> _Task brief_
Search the entries for the word "positive". Copy every line that holds it.

----------

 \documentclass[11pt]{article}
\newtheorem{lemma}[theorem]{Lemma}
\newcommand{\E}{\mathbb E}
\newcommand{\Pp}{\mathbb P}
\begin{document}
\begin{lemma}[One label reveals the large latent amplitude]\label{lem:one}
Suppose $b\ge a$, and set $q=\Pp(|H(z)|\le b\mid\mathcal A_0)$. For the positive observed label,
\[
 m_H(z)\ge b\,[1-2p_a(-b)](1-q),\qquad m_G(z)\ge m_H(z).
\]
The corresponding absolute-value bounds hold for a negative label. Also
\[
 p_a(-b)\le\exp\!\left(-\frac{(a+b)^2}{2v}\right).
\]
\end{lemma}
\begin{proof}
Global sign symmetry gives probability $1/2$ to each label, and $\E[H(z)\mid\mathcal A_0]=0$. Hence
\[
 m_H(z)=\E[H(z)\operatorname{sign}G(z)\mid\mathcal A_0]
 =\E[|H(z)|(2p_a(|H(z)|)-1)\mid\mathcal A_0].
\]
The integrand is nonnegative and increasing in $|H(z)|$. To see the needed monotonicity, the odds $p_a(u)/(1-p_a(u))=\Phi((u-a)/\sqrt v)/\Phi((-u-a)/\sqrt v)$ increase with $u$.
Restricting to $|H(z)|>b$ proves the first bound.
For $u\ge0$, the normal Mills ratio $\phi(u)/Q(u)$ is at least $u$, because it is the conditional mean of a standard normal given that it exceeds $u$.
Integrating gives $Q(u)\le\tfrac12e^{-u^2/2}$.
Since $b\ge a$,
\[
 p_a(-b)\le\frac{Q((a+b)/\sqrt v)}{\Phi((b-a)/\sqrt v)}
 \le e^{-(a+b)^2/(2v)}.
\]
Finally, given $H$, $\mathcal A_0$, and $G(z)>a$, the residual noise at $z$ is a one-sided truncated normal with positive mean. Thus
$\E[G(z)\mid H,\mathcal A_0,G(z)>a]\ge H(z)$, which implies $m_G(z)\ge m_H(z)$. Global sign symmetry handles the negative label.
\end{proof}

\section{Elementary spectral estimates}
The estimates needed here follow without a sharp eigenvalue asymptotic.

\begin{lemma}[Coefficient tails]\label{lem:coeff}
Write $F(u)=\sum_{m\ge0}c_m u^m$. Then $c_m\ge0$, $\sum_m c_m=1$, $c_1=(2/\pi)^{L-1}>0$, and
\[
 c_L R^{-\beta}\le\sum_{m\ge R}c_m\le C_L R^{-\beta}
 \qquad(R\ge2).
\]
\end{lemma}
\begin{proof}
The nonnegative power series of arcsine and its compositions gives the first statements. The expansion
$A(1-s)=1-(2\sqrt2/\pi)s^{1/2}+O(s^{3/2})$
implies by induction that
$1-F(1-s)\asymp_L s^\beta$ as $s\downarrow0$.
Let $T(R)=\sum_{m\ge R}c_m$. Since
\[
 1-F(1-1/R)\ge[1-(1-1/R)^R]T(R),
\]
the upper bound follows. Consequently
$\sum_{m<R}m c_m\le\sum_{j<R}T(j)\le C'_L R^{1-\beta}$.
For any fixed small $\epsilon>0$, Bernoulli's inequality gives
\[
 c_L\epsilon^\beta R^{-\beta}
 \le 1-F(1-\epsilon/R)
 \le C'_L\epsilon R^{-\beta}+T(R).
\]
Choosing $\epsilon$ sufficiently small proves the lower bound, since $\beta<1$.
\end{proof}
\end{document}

----------

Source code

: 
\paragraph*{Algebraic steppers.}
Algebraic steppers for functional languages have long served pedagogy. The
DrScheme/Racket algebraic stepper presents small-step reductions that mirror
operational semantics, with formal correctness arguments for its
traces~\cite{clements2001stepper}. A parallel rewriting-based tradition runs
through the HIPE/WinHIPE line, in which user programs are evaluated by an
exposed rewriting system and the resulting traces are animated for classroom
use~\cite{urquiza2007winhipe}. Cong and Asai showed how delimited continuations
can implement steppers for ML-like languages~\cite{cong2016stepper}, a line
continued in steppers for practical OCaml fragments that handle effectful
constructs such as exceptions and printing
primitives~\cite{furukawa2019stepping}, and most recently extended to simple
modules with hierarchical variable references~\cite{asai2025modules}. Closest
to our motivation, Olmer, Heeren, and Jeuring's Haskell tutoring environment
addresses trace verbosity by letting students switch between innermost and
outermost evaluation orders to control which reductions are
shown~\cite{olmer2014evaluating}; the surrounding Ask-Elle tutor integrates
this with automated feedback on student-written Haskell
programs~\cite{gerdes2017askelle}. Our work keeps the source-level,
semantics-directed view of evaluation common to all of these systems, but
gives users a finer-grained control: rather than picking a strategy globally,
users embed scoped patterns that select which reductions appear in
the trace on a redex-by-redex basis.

----------

> _Answer_
Suppose $b\ge a$, and set $q=\Pp(|H(z)|\le b\mid\mathcal A_0)$. For the positive observed label,
Finally, given $H$, $\mathcal A_0$, and $G(z)>a$, the residual noise at $z$ is a one-sided truncated normal with positive mean. Thus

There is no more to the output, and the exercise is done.